# [Aim of the exercise]
Word for word, restate the entries below and exclude every image.
--- START ---
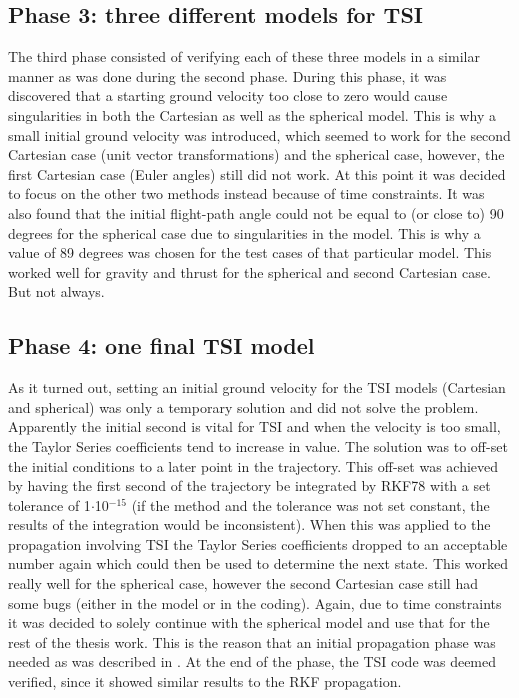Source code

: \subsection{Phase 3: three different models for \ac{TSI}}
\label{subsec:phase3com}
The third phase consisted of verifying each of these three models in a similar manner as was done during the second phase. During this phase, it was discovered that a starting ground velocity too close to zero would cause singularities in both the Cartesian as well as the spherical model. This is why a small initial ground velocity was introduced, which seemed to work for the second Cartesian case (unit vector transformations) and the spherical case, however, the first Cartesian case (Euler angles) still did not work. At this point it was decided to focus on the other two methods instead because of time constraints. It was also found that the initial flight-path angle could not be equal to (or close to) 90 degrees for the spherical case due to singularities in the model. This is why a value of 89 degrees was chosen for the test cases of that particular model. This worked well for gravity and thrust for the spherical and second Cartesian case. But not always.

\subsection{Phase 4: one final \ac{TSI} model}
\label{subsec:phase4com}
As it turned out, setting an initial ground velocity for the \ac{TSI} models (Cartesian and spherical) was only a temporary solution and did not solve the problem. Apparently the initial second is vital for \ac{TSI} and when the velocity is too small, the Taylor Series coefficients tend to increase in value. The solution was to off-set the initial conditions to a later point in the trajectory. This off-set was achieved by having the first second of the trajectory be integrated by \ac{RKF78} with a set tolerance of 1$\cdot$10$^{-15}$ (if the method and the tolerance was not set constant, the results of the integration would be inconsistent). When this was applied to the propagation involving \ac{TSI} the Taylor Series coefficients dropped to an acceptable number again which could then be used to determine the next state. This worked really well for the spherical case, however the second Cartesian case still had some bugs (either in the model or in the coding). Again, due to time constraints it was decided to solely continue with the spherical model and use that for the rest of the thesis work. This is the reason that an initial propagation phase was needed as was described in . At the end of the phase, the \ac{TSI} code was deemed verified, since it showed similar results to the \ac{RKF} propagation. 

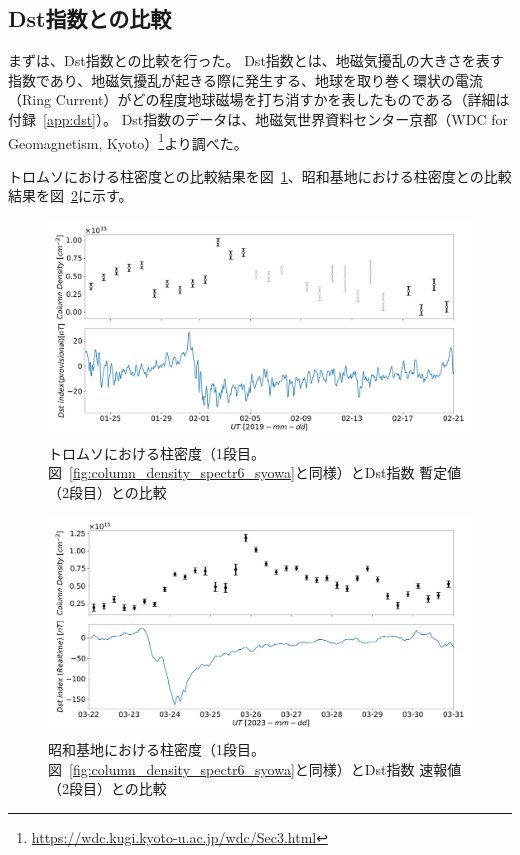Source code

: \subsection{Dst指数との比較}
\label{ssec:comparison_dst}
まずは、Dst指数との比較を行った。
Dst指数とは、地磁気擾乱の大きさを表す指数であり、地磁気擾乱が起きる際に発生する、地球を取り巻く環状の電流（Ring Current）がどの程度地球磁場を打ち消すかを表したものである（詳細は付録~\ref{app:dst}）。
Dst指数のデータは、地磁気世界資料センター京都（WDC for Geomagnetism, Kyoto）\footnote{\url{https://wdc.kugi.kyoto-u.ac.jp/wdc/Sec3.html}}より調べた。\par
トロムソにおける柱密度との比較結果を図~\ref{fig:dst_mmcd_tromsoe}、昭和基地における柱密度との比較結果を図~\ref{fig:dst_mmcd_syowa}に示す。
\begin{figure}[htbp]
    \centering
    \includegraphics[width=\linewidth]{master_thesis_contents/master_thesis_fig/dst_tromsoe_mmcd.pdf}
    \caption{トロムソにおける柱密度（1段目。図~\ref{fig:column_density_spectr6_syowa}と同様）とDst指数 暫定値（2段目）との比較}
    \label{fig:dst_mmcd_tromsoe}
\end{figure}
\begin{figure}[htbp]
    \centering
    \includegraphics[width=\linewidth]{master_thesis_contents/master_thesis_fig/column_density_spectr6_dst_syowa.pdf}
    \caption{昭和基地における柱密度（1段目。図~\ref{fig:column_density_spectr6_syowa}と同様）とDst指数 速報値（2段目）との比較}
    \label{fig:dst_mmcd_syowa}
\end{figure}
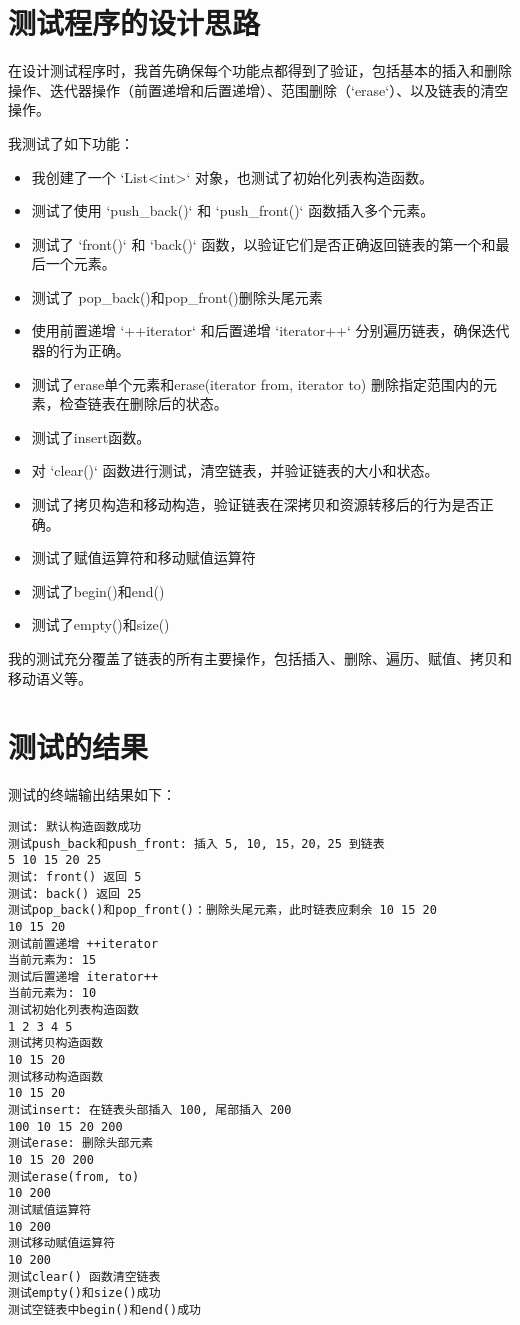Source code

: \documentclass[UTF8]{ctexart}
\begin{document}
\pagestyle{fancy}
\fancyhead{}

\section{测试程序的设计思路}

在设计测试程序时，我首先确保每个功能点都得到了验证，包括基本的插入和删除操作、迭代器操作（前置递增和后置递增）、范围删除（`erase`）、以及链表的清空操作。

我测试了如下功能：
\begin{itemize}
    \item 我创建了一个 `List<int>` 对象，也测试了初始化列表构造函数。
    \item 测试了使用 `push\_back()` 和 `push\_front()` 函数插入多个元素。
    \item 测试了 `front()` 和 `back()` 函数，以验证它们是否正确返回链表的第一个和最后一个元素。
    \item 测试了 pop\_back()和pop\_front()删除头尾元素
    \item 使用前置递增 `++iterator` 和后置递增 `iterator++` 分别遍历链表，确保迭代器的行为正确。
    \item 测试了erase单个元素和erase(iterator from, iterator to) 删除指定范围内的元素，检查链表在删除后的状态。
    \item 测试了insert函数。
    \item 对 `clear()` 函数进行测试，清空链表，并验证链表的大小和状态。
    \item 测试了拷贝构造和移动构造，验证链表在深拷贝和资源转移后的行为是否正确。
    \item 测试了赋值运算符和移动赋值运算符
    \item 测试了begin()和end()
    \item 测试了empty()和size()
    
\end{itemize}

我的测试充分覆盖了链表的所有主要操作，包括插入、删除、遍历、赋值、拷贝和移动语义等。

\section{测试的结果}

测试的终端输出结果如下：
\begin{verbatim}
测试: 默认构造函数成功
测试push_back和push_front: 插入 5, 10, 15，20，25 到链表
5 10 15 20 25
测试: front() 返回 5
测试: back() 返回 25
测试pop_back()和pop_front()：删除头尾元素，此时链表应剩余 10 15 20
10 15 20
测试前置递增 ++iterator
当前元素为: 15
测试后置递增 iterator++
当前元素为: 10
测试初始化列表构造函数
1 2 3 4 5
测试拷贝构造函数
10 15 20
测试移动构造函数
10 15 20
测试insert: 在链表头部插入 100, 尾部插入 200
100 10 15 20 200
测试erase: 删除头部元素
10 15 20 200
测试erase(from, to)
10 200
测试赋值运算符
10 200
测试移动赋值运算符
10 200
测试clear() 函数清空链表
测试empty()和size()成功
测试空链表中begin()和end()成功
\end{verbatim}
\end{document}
--- END ---
# [Problem solution]
Source code

: \subsection{Phase 3: three different models for \ac{TSI}}
\label{subsec:phase3com}
The third phase consisted of verifying each of these three models in a similar manner as was done during the second phase. During this phase, it was discovered that a starting ground velocity too close to zero would cause singularities in both the Cartesian as well as the spherical model. This is why a small initial ground velocity was introduced, which seemed to work for the second Cartesian case (unit vector transformations) and the spherical case, however, the first Cartesian case (Euler angles) still did not work. At this point it was decided to focus on the other two methods instead because of time constraints. It was also found that the initial flight-path angle could not be equal to (or close to) 90 degrees for the spherical case due to singularities in the model. This is why a value of 89 degrees was chosen for the test cases of that particular model. This worked well for gravity and thrust for the spherical and second Cartesian case. But not always.

\subsection{Phase 4: one final \ac{TSI} model}
\label{subsec:phase4com}
As it turned out, setting an initial ground velocity for the \ac{TSI} models (Cartesian and spherical) was only a temporary solution and did not solve the problem. Apparently the initial second is vital for \ac{TSI} and when the velocity is too small, the Taylor Series coefficients tend to increase in value. The solution was to off-set the initial conditions to a later point in the trajectory. This off-set was achieved by having the first second of the trajectory be integrated by \ac{RKF78} with a set tolerance of 1$\cdot$10$^{-15}$ (if the method and the tolerance was not set constant, the results of the integration would be inconsistent). When this was applied to the propagation involving \ac{TSI} the Taylor Series coefficients dropped to an acceptable number again which could then be used to determine the next state. This worked really well for the spherical case, however the second Cartesian case still had some bugs (either in the model or in the coding). Again, due to time constraints it was decided to solely continue with the spherical model and use that for the rest of the thesis work. This is the reason that an initial propagation phase was needed as was described in . At the end of the phase, the \ac{TSI} code was deemed verified, since it showed similar results to the \ac{RKF} propagation. 

Source code

: \subsection{Dst指数との比較}
\label{ssec:comparison_dst}
まずは、Dst指数との比較を行った。
Dst指数とは、地磁気擾乱の大きさを表す指数であり、地磁気擾乱が起きる際に発生する、地球を取り巻く環状の電流（Ring Current）がどの程度地球磁場を打ち消すかを表したものである（詳細は付録~\ref{app:dst}）。
Dst指数のデータは、地磁気世界資料センター京都（WDC for Geomagnetism, Kyoto）\footnote{\url{https://wdc.kugi.kyoto-u.ac.jp/wdc/Sec3.html}}より調べた。\par
トロムソにおける柱密度との比較結果を図~\ref{fig:dst_mmcd_tromsoe}、昭和基地における柱密度との比較結果を図~\ref{fig:dst_mmcd_syowa}に示す。
\begin{figure}[htbp]
    \centering
    \includegraphics[width=\linewidth]{master_thesis_contents/master_thesis_fig/dst_tromsoe_mmcd.pdf}
    \caption{トロムソにおける柱密度（1段目。図~\ref{fig:column_density_spectr6_syowa}と同様）とDst指数 暫定値（2段目）との比較}
    \label{fig:dst_mmcd_tromsoe}
\end{figure}
\begin{figure}[htbp]
    \centering
    \includegraphics[width=\linewidth]{master_thesis_contents/master_thesis_fig/column_density_spectr6_dst_syowa.pdf}
    \caption{昭和基地における柱密度（1段目。図~\ref{fig:column_density_spectr6_syowa}と同様）とDst指数 速報値（2段目）との比較}
    \label{fig:dst_mmcd_syowa}
\end{figure}
Source code

: \documentclass[UTF8]{ctexart}
\begin{document}
\pagestyle{fancy}
\fancyhead{}

\section{测试程序的设计思路}

在设计测试程序时，我首先确保每个功能点都得到了验证，包括基本的插入和删除操作、迭代器操作（前置递增和后置递增）、范围删除（`erase`）、以及链表的清空操作。

我测试了如下功能：
\begin{itemize}
    \item 我创建了一个 `List<int>` 对象，也测试了初始化列表构造函数。
    \item 测试了使用 `push\_back()` 和 `push\_front()` 函数插入多个元素。
    \item 测试了 `front()` 和 `back()` 函数，以验证它们是否正确返回链表的第一个和最后一个元素。
    \item 测试了 pop\_back()和pop\_front()删除头尾元素
    \item 使用前置递增 `++iterator` 和后置递增 `iterator++` 分别遍历链表，确保迭代器的行为正确。
    \item 测试了erase单个元素和erase(iterator from, iterator to) 删除指定范围内的元素，检查链表在删除后的状态。
    \item 测试了insert函数。
    \item 对 `clear()` 函数进行测试，清空链表，并验证链表的大小和状态。
    \item 测试了拷贝构造和移动构造，验证链表在深拷贝和资源转移后的行为是否正确。
    \item 测试了赋值运算符和移动赋值运算符
    \item 测试了begin()和end()
    \item 测试了empty()和size()
    
\end{itemize}

我的测试充分覆盖了链表的所有主要操作，包括插入、删除、遍历、赋值、拷贝和移动语义等。

\section{测试的结果}

测试的终端输出结果如下：
\begin{verbatim}
测试: 默认构造函数成功
测试push_back和push_front: 插入 5, 10, 15，20，25 到链表
5 10 15 20 25
测试: front() 返回 5
测试: back() 返回 25
测试pop_back()和pop_front()：删除头尾元素，此时链表应剩余 10 15 20
10 15 20
测试前置递增 ++iterator
当前元素为: 15
测试后置递增 iterator++
当前元素为: 10
测试初始化列表构造函数
1 2 3 4 5
测试拷贝构造函数
10 15 20
测试移动构造函数
10 15 20
测试insert: 在链表头部插入 100, 尾部插入 200
100 10 15 20 200
测试erase: 删除头部元素
10 15 20 200
测试erase(from, to)
10 200
测试赋值运算符
10 200
测试移动赋值运算符
10 200
测试clear() 函数清空链表
测试empty()和size()成功
测试空链表中begin()和end()成功
\end{verbatim}
\end{document}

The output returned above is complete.